Here's how it works:
'''
h = histogram('a')
h

{'a': 1}

In [12]:
h = histogram('brontosaurus')
h

{'a': 1, 'b': 1, 'n': 1, 'o': 2, 'r': 2, 's': 2, 't': 1, 'u': 2}

In [13]:
'''Dictionaries have a method called get that takes a key and a default value.
If the key appears in the dictionary, get returns the corresponding value; otherwise it returns the
default value. For example: '''

h = histogram('a')
h

{'a': 1}

In [14]:
# a is a key in h, so returns value of dictionary, not the default value 0
h.get('a', 0)

1

In [15]:
h

{'a': 1}

In [17]:
# b is not in h, so it will return the default value:
h.get('b', 0)

0

In [3]:
'''As an exercise, use get to write histogram more concisely. You should be able to eliminate 
the if statement'''

def histogram(word):
    dictionary = dict()
    for character in word:
        dictionary[character] = dictionary.get(character, 0) + 1
    return dictionary

In [45]:
histogram('brontosaurus')

{'a': 1, 'b': 1, 'n': 1, 'o': 2, 'r': 2, 's': 2, 't': 1, 'u': 2}

<h3>Looping and dictionaries</h3>

In [4]:
'''if you use a dictionary in a for statement, it traverses the keys of the dictionary. for example,
print_hist() prints each key and the corresponding value: '''

def print_hist(h):
    for c in h:
        print(c, h[c])

h = histogram('parrot')
print_hist(h)

p 1
a 1
r 2
o 1
t 1


In [5]:
'''To traverse the keys in sorted order, you can use the built-in function sorted: '''

for key in sorted(h):
    print(key, h[key])

a 1
o 1
p 1
r 2
t 1


<h3>Reverse lookup</h3>

In [10]:
'''there is no simple syntax to do a reverse lookup; you have to search.
here is a function that takes a value and returns the first key that maps to that value: '''

def reverse_lookup(d, v):
    for k in d:
        if d[k] == v:
            return k
    raise LookupError()

d = {'a': 1, 'b': 2, 'c': 3}
reverse_lookup(d, 3)

'c'

In [None]:
'''The raise statement causes an exceptions; in this case it causes a LookupError, which is a built-in used to
indicate that a lookup operation failed.'''

<h3>Dictionaries and lists</h3>

In [12]:
'''
Lists can appear as values in a dictionary.
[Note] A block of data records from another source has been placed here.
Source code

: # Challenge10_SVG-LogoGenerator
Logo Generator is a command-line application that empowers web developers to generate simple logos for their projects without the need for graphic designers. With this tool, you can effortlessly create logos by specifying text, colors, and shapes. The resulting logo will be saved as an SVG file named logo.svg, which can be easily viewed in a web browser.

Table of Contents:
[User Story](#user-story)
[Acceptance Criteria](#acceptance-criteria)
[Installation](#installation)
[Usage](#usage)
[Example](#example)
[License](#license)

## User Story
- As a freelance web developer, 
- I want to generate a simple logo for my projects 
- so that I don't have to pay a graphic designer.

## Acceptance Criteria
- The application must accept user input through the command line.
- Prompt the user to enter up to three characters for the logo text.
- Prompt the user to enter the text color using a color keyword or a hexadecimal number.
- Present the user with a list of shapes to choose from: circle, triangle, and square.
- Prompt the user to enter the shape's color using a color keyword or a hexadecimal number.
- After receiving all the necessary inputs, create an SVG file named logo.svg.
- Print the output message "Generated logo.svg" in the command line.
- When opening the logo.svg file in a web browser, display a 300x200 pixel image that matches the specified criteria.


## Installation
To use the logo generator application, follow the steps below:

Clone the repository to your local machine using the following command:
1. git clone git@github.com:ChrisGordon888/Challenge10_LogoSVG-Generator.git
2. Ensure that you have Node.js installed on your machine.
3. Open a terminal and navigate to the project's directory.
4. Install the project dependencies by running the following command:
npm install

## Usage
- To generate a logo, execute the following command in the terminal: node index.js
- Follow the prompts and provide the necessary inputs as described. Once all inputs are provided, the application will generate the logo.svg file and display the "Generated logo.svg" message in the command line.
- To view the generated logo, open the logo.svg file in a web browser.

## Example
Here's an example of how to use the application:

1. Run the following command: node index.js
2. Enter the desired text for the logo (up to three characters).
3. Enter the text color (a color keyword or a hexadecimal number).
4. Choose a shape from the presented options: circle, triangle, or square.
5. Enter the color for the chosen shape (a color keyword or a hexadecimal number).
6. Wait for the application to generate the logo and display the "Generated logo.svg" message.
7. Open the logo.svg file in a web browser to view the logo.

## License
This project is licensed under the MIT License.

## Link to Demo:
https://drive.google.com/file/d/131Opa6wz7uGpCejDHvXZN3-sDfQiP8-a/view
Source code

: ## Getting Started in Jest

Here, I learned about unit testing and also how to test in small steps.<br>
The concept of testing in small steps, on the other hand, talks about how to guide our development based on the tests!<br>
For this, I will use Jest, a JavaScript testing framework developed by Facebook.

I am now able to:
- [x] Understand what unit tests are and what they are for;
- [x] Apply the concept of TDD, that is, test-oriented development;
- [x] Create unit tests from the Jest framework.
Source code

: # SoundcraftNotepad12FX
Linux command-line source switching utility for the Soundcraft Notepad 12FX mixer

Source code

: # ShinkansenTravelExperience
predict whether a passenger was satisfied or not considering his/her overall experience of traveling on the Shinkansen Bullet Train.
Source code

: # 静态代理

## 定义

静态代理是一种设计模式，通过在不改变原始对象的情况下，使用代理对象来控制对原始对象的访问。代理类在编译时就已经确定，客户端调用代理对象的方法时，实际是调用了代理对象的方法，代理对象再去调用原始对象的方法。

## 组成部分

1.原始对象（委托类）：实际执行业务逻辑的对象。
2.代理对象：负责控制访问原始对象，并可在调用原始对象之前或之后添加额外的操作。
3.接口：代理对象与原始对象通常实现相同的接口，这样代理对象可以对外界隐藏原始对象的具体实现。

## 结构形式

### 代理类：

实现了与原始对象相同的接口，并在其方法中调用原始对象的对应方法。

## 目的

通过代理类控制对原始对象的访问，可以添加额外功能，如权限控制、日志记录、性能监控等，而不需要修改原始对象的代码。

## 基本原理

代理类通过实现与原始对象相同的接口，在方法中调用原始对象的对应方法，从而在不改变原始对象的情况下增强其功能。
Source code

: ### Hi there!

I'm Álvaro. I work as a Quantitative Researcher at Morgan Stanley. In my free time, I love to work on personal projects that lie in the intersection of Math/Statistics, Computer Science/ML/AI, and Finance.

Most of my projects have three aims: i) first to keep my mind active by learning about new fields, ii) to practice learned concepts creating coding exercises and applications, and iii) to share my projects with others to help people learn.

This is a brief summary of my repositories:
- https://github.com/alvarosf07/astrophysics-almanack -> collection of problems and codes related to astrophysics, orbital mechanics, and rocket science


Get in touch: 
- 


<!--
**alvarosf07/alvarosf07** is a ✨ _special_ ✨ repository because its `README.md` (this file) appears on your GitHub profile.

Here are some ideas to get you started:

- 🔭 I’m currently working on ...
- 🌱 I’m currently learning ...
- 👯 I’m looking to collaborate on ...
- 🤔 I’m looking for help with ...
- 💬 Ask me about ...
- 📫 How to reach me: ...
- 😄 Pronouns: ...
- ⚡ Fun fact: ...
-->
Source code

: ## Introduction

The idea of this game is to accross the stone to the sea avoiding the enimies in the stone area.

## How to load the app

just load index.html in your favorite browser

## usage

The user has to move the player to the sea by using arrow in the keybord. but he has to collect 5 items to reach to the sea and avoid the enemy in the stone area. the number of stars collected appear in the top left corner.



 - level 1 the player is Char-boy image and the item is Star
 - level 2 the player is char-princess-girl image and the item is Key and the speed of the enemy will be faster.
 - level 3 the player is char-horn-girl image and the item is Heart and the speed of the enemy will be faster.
For exampke, if you are given a dictionary that maps from letters to
frequencies, you might want to invert it; thta is, create a dictionary that maps from frequencies to letters. 
Since there might be several letters with the same frequency, each value in the inverted dictionary should be
a list of letters. here is a function that inverts a dictionary: 
'''

def invert_dic(d):
    inverse = dict()
    for key in d:
        val = d[key]
        if val not in inverse:
            inverse[val] = [key]
        else:
            inverse[val].append(key)
    return inverse

hist = histogram('parrot')
hist

{'a': 1, 'o': 1, 'p': 1, 'r': 2, 't': 1}

In [13]:
inverse = invert_dic(hist)
inverse

{1: ['p', 'a', 'o', 't'], 2: ['r']}

In [14]:
'''lists can be values in a dictionary, but they cannot be keys. here's what happens if you try: '''

t = [1, 2, 3]
d = dict()
d[t] = 'oops'

TypeError: unhashable type: 'list'

In [None]:
'''a hash is a function that takes a value (of any kind) and returns an integer. Dictionaries use these integers,
called hash values, to store and look up key-value pairs. 

this system works find if they keys are immutable. but if the keys are mutable, like lists, bad things happen. 
the simplest way to get around this limitation is to use tuples.'''

<h3>Memos</h3>

In [16]:
'''a previously computed value that is stored for later use is called a memo.
here is a "memoized" version of fibonacci. "known" is a dictionary that keeps track of the Fibonacci numbers we already
know. it starts with two items: 0 maps to 0 and 1 maps to 1. Whenever fibonacci is called, it checks known.
if the result is already there, it can return immediately. Othereise it has to compute the new value,
add it to the dictionary, and return it. If you run this version of fibonacci and compare it with the original,
you will find that it is much faster'''

# global variable
known = {0:0, 1:1}

def fibonacci(n):
    if n in known:
        return known[n]
    
    res = fibonacci(n-1) + fibonacci(n-2)
    known[n] = res
    return res

%timeit fibonacci(4)

265 ns ± 36.8 ns per loop (mean ± std. dev. of 7 runs, 1000000 loops each)


In [17]:
'''original function: '''

def fibonacci_or(n):
    if n == 0:
        return 0
    elif n == 1:
        return 1
    else:
        return fibonacci(n-1) + fibonacci(n-2)
    
%timeit fibonacci_or(4)

673 ns ± 8.66 ns per loop (mean ± std. dev. of 7 runs, 1000000 loops each)


<h3>Global variables</h3>

In [18]:
'''in the previous example, "known" is created outside the function, so it belongs to the special
frame called __main__. Variables in __main__ are sometimes called global because they can be accessed from any function.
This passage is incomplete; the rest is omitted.